Start of Data to use
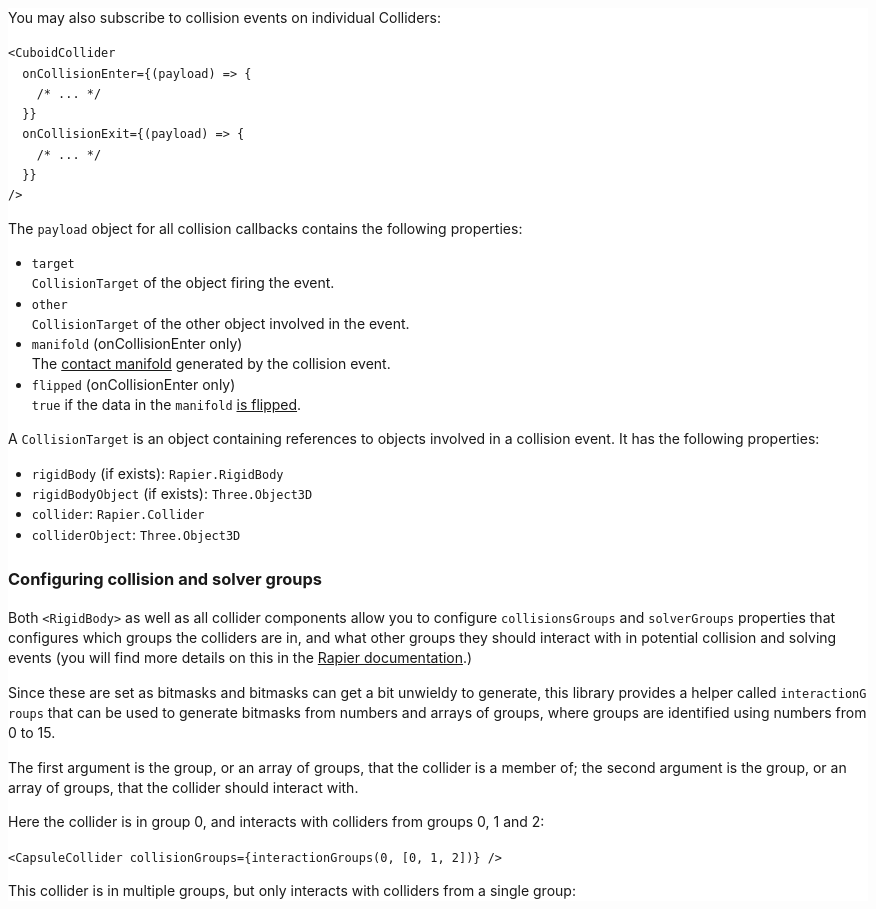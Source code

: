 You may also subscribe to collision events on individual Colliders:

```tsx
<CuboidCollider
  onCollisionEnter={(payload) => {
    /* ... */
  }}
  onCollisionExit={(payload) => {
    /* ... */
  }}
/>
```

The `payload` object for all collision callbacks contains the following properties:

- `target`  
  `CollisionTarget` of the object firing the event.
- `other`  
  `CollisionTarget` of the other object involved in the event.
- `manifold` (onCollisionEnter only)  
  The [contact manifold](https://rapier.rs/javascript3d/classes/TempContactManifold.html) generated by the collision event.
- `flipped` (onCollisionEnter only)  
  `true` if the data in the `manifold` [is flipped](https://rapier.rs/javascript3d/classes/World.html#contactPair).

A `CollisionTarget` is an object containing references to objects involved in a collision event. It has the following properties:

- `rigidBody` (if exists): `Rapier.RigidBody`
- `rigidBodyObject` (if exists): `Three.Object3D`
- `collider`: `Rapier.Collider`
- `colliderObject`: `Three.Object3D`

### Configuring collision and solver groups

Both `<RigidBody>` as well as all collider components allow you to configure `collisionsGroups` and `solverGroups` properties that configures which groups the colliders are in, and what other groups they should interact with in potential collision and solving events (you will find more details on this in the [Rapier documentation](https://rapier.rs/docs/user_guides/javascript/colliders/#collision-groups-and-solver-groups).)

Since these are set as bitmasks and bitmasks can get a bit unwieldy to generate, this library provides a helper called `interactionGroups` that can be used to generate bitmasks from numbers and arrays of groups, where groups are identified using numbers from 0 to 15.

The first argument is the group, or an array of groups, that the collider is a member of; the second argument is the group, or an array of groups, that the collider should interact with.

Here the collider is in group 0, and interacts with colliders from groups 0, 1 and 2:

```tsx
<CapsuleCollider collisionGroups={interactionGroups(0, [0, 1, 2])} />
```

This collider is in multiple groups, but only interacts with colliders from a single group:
End of Data to use
Start of Data to use
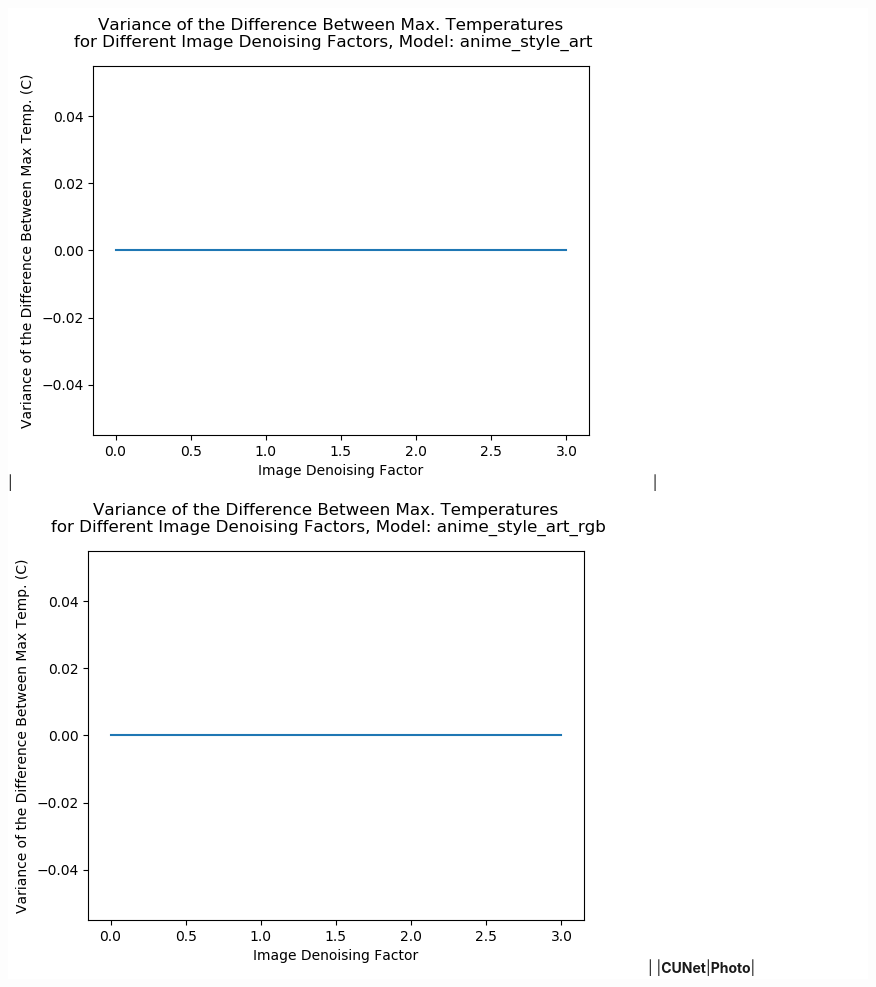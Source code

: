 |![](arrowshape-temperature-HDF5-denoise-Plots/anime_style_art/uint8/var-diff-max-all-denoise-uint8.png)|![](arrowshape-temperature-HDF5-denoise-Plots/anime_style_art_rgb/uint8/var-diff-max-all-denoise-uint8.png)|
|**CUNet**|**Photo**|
End of Data to use
Start of Data to use
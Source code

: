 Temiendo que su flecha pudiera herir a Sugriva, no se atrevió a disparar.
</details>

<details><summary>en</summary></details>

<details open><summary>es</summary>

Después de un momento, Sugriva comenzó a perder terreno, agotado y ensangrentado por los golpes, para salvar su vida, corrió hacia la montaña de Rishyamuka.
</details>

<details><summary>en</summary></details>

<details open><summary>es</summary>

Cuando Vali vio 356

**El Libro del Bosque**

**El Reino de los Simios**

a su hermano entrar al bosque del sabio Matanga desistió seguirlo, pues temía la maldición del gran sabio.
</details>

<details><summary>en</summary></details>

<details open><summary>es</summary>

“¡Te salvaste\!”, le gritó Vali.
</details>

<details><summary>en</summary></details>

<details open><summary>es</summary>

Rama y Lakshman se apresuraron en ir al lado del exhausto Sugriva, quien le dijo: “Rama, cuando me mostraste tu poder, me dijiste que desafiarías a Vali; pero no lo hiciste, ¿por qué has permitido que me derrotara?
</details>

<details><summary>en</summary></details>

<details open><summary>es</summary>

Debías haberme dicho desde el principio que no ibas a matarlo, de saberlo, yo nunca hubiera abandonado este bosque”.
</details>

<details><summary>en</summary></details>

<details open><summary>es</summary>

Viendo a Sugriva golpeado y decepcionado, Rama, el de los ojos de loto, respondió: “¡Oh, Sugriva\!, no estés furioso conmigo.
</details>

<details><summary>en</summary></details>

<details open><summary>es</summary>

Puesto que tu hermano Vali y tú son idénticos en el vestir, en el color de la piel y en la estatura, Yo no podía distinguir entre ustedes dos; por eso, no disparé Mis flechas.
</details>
End of Data to use
* [Exercise directions]
Each line holding "events" should be copied from the material above.

* [Output of the exercise]
: You may also subscribe to collision events on individual Colliders:
Both `<RigidBody>` as well as all collider components allow you to configure `collisionsGroups` and `solverGroups` properties that configures which groups the colliders are in, and what other groups they should interact with in potential collision and solving events (you will find more details on this in the [Rapier documentation](https://rapier.rs/docs/user_guides/javascript/colliders/#collision-groups-and-solver-groups).)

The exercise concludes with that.